-------- Extracted information
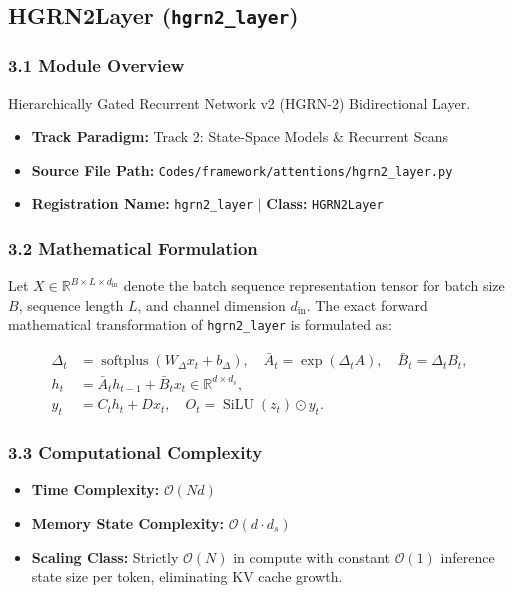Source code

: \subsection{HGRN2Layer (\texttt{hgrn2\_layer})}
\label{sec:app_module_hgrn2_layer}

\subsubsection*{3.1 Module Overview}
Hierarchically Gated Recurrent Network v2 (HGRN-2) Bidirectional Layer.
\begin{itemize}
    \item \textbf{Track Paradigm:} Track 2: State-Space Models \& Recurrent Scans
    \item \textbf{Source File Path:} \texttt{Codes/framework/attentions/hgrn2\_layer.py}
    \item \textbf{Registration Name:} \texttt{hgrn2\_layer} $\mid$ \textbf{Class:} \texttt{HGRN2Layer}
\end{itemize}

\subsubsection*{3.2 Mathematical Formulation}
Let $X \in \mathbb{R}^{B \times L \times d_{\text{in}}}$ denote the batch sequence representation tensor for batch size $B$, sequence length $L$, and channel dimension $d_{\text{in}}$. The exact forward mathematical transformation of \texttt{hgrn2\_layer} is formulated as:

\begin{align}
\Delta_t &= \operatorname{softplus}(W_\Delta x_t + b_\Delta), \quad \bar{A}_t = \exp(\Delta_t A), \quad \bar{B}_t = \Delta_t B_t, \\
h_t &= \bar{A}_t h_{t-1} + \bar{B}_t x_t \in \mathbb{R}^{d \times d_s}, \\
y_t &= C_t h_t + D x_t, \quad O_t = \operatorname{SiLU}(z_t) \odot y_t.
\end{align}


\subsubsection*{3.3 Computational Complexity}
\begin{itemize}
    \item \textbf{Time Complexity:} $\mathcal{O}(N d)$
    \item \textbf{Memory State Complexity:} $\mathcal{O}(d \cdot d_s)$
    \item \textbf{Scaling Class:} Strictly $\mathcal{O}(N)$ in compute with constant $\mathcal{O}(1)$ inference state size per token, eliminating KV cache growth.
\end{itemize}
----------------
-------- Extracted information
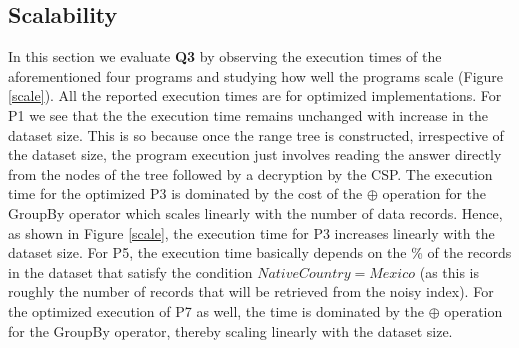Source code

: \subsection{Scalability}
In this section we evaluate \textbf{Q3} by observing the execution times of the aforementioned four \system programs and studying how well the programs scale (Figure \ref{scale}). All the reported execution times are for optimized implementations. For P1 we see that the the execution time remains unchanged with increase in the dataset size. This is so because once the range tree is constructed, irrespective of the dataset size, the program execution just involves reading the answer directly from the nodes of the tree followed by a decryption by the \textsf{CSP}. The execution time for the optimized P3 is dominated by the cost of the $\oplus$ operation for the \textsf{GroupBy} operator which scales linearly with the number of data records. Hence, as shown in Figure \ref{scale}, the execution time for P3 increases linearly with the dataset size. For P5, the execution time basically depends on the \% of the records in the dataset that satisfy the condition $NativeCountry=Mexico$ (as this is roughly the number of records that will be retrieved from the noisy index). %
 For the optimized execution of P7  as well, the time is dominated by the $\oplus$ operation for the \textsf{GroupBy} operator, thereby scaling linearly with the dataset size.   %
----------------
**Aim of the task**: Scan the material above for the string "texttt" and return the lines that hold it.

**The completed task**:
: \subsection{HGRN2Layer (\texttt{hgrn2\_layer})}
    \item \textbf{Source File Path:} \texttt{Codes/framework/attentions/hgrn2\_layer.py}
    \item \textbf{Registration Name:} \texttt{hgrn2\_layer} $\mid$ \textbf{Class:} \texttt{HGRN2Layer}
Let $X \in \mathbb{R}^{B \times L \times d_{\text{in}}}$ denote the batch sequence representation tensor for batch size $B$, sequence length $L$, and channel dimension $d_{\text{in}}$. The exact forward mathematical transformation of \texttt{hgrn2\_layer} is formulated as:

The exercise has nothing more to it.